BEGIN Data for analysis
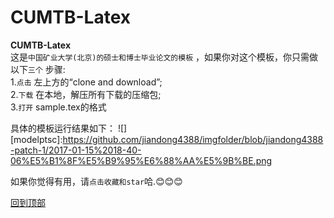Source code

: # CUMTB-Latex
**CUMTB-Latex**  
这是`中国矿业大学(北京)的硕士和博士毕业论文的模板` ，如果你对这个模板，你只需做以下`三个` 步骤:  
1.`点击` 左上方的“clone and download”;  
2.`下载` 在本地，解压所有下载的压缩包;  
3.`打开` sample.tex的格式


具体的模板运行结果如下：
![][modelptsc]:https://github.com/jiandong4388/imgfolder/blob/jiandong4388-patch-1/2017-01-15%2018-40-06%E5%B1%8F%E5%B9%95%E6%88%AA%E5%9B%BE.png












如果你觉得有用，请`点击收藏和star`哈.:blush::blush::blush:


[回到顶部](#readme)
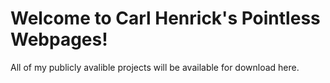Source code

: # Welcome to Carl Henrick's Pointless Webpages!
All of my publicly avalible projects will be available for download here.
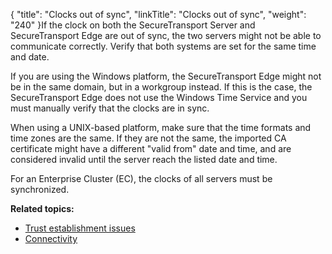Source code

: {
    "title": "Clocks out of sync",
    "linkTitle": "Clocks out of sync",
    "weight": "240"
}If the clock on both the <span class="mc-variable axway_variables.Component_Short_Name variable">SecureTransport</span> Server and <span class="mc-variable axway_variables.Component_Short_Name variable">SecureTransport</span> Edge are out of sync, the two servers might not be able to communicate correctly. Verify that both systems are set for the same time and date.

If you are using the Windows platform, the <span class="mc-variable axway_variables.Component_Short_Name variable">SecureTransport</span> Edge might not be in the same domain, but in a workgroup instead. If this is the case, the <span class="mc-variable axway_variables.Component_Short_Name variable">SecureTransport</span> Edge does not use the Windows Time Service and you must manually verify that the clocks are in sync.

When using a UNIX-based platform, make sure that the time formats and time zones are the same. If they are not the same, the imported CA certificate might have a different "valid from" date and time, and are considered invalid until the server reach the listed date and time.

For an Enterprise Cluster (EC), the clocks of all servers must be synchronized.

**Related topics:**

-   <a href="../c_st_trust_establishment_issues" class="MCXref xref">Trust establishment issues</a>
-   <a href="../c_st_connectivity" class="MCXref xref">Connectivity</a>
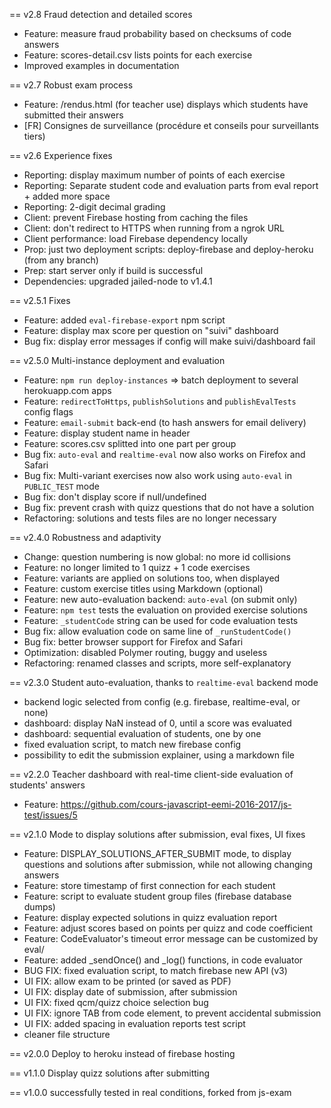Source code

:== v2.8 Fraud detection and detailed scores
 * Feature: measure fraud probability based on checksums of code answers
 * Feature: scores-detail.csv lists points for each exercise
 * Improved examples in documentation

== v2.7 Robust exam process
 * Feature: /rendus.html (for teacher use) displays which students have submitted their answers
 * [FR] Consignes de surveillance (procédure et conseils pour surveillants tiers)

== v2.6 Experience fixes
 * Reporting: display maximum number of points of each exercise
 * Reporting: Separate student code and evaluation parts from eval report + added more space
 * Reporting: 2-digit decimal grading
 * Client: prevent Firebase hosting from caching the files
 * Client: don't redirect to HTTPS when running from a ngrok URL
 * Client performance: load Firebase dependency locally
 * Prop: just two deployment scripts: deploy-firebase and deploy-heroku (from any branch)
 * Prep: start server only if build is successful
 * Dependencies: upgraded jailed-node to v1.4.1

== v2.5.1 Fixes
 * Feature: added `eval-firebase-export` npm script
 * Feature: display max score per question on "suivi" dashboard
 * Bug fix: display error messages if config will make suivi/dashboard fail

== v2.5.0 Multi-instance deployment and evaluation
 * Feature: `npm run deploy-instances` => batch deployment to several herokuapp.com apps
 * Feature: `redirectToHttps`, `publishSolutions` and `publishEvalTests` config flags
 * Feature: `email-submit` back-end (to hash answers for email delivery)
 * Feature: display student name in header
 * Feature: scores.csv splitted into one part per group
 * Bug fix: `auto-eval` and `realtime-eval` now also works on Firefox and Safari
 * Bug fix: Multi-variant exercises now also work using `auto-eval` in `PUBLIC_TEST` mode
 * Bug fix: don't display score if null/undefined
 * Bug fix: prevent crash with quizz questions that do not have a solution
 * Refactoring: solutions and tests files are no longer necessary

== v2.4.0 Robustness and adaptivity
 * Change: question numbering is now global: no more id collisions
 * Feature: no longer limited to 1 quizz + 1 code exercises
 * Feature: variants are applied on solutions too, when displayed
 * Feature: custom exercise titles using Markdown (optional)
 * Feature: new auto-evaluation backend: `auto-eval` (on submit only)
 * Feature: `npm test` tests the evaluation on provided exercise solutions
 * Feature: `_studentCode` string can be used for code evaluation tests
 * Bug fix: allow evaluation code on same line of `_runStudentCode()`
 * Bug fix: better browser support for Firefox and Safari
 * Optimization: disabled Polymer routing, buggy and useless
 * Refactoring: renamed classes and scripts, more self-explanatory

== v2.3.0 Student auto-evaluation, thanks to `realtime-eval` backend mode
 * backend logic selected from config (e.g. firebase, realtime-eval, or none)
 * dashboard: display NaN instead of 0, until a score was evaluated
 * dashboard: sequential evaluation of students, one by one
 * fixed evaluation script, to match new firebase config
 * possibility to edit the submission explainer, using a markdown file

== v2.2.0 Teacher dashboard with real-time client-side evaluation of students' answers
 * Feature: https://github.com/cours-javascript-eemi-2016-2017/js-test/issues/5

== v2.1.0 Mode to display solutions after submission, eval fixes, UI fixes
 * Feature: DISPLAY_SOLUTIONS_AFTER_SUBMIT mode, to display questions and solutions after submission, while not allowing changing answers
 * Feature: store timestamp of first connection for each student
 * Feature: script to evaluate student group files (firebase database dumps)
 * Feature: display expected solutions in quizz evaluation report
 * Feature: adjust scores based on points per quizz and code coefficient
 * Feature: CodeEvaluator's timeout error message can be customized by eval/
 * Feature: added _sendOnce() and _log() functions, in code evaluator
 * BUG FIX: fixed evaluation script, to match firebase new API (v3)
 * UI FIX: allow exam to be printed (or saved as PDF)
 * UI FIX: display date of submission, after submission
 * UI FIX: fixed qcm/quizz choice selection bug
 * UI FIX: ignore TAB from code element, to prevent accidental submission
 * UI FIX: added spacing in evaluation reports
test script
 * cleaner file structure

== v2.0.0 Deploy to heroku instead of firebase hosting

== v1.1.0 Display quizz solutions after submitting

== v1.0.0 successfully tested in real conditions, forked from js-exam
END Data for analysis
BEGIN Data for analysis
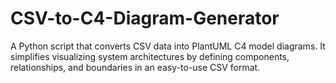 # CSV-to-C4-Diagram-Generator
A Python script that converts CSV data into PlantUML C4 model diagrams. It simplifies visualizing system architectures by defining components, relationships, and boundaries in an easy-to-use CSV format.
END Data for analysis
BEGIN Data for analysis
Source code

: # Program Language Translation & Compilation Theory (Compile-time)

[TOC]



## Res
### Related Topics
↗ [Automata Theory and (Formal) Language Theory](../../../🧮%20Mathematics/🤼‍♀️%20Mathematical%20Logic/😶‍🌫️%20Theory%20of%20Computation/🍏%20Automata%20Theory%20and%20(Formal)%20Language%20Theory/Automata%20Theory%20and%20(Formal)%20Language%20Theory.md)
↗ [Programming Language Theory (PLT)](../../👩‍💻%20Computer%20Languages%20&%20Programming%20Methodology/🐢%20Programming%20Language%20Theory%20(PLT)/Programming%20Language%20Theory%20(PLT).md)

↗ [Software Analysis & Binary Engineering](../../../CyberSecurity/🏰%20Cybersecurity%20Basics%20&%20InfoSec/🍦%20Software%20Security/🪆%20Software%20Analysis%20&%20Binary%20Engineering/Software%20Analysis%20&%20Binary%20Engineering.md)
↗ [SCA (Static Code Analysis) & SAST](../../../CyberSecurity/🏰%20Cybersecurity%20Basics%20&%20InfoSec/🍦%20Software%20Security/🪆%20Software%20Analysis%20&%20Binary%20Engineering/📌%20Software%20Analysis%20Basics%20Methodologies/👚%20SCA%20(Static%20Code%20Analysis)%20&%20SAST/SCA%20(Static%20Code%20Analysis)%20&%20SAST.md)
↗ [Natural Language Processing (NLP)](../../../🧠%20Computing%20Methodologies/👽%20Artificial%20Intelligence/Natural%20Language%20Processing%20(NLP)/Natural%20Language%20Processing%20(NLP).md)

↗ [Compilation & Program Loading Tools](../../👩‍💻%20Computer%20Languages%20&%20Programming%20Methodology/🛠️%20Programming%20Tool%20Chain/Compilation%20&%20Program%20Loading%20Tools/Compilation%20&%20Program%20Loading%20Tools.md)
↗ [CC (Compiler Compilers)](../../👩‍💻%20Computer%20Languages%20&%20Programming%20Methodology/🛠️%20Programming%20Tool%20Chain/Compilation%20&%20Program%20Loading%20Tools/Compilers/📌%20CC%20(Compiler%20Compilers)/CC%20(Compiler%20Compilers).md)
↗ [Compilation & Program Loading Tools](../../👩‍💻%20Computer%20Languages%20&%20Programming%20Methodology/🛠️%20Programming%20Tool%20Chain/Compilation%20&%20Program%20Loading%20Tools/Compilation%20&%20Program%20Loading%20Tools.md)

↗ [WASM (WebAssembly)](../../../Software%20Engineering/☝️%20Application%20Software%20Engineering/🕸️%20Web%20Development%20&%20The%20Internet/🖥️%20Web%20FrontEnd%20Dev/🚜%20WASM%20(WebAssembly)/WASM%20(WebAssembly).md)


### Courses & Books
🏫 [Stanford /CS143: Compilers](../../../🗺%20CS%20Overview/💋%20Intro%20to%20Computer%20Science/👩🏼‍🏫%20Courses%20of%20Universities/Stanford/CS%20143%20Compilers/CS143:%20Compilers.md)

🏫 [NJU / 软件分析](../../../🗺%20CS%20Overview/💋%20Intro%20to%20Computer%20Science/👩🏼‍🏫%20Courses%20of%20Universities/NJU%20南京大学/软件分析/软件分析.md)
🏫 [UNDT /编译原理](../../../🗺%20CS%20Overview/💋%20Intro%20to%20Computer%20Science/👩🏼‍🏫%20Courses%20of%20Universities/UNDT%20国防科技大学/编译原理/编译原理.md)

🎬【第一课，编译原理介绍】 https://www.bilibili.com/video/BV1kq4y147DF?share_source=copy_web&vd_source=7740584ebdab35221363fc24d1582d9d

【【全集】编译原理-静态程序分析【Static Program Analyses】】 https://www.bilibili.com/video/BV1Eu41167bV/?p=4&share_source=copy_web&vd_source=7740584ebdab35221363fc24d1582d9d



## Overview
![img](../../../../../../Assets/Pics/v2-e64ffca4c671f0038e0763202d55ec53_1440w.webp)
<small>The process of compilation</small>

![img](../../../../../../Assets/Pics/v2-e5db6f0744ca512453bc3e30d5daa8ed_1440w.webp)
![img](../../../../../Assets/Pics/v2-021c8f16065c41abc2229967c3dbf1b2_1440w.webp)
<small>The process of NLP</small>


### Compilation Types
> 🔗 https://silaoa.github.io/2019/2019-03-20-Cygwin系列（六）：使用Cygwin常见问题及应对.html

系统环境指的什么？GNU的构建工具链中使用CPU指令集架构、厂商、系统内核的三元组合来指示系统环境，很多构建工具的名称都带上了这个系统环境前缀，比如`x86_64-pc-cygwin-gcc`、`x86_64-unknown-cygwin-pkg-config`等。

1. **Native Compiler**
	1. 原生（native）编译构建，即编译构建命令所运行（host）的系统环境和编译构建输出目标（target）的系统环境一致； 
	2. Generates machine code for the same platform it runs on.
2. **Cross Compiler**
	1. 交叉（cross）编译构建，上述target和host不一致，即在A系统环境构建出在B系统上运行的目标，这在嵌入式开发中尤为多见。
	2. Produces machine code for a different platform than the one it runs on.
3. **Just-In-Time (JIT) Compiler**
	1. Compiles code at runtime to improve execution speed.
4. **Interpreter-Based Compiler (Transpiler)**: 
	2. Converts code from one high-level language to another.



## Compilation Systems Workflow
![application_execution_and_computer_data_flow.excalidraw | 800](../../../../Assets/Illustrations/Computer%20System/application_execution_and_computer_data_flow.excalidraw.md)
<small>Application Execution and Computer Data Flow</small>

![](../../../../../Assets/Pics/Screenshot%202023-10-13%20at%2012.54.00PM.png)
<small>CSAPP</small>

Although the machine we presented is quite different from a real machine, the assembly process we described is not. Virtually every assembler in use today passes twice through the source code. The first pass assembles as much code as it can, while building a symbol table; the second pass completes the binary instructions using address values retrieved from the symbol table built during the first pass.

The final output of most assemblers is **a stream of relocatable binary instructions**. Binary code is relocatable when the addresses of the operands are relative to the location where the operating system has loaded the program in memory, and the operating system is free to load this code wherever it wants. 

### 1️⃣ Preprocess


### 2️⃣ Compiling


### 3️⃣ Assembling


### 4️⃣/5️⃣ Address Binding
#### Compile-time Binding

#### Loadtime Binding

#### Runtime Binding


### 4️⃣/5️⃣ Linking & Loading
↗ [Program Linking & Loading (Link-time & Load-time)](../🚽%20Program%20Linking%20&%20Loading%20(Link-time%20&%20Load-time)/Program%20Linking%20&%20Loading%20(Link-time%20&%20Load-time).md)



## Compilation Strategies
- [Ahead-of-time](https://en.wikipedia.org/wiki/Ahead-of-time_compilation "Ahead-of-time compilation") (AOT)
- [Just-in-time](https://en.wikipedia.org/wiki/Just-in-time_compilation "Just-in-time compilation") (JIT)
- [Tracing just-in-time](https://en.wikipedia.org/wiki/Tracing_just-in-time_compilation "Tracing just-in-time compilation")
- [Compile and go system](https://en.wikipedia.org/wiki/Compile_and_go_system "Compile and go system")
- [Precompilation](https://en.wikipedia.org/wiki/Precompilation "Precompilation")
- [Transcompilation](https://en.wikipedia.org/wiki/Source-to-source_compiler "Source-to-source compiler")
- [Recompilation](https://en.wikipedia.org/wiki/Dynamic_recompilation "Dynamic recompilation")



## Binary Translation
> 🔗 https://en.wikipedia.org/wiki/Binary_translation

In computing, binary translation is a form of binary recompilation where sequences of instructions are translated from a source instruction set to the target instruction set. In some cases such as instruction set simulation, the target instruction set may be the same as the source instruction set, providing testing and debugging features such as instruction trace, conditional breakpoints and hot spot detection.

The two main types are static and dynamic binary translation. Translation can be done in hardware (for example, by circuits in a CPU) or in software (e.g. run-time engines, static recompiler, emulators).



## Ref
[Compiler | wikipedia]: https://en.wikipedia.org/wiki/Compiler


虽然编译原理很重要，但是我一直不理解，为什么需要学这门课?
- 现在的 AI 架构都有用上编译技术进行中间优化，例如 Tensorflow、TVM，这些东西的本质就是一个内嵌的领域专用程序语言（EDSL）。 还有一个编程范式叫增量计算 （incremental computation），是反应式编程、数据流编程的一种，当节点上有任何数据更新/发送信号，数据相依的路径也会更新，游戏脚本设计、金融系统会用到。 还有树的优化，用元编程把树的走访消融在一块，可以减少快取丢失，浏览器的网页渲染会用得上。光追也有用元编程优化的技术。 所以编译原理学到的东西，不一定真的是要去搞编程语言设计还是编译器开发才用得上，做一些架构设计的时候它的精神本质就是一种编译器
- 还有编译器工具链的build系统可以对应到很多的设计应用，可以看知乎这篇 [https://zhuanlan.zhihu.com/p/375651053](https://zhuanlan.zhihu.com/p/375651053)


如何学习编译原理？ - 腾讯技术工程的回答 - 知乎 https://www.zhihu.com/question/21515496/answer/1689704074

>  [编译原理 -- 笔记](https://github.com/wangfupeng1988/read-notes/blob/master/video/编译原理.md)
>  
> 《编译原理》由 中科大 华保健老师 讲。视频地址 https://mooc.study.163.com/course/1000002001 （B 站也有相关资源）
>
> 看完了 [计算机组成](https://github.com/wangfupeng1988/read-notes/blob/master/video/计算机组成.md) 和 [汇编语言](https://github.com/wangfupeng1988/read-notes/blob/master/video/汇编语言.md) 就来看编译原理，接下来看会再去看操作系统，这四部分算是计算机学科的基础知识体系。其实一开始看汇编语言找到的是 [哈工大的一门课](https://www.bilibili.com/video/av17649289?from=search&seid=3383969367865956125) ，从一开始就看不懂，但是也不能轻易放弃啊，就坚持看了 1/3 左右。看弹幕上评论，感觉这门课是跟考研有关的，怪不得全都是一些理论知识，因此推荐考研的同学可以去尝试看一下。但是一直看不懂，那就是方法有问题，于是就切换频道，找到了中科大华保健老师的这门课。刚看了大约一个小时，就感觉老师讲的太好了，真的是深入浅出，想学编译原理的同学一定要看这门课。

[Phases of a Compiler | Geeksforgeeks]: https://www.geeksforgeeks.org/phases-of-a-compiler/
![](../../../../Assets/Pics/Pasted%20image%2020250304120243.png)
END Data for analysis
Exercise aim: Go through the entries above and copy out every line that includes the word "different".

Worked solution:
When using a UNIX-based platform, make sure that the time formats and time zones are the same. If they are not the same, the imported CA certificate might have a different "valid from" date and time, and are considered invalid until the server reach the listed date and time.
	2. Produces machine code for a different platform than the one it runs on.
Although the machine we presented is quite different from a real machine, the assembly process we described is not. Virtually every assembler in use today passes twice through the source code. The first pass assembles as much code as it can, while building a symbol table; the second pass completes the binary instructions using address values retrieved from the symbol table built during the first pass.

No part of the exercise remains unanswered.